Thorndon Park Chapel (The Petre Chapel) is a former Roman Catholic private chapel situated in Thorndon Park, near the grounds of Thorndon Hall near Ingrave, Essex, England. It is recorded in the National Heritage List for England as a designated Grade II* listed building, and is under the care of the Historic Chapels Trust.

==History==

The chapel was built as a private chantry chapel and mausoleum for the Roman Catholic Petre family who lived in Thorndon Hall. It was built in about 1850, and dedicated in 1857. The architect was William Wardell.
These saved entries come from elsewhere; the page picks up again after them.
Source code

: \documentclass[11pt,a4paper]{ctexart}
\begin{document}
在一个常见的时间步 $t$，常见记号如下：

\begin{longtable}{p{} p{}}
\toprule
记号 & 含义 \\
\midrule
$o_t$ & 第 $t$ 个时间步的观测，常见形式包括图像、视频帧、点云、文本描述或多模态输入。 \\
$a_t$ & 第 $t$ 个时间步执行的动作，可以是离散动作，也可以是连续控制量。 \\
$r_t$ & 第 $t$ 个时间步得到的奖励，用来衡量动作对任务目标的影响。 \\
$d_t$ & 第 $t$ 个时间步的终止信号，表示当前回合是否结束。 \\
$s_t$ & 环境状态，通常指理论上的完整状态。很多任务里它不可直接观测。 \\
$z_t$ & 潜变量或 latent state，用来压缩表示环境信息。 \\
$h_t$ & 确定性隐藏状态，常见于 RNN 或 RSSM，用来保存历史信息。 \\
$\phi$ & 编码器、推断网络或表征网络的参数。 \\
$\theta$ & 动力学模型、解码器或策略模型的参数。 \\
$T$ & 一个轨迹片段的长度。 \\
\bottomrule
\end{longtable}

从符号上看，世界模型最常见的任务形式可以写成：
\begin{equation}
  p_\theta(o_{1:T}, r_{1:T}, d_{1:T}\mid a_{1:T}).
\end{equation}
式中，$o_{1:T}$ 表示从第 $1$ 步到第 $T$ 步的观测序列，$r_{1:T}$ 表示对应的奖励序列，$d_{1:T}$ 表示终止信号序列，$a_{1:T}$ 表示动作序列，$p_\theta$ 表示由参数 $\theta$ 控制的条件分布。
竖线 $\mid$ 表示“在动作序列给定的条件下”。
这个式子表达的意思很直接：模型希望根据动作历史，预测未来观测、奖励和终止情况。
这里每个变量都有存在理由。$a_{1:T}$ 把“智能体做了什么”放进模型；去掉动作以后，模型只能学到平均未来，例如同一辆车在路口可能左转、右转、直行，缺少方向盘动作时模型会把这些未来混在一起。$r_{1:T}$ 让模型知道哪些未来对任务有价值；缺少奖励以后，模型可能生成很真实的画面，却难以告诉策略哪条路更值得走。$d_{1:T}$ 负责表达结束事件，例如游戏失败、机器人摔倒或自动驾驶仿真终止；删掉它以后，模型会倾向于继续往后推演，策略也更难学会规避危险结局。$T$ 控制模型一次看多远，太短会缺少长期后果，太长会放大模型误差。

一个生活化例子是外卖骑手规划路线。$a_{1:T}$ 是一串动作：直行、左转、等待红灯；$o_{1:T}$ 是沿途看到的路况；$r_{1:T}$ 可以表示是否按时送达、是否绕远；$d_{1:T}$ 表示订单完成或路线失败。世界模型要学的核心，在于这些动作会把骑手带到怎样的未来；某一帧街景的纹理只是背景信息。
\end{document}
Having become redundant and subject to decay and deterioration, the chapel was given to the Trust by Lord Petre in 2010.

==Architecture==

Constructed in Kentish ragstone with freestone dressings, the chapel has a tiled roof. Its architectural style is Decorated. The plan of the chapel is L-shaped in three bays, with a vestry and a bellcote on the south side. On the sides of the chapel are buttresses and two-light windows. At the west end is an arched doorway, with carvings in the spandrels, above which is a large three-light window containing curvilinear tracery. The east window is similar. The bellcote is attached to the south wall and consists of an octagonal stair turret, an octagonal highly decorated bell stage with lancet bell openings, and a pyramidal roof. Inside the church is an elaborately decorated roof, including gilded angels. Around the walls of the chapel are the Stations of the Cross on stone panels. The stone altar is integrated into the east wall, with a richly carved reredos above it. Some of the stained glass was made by Hardman, but has been moved into storage.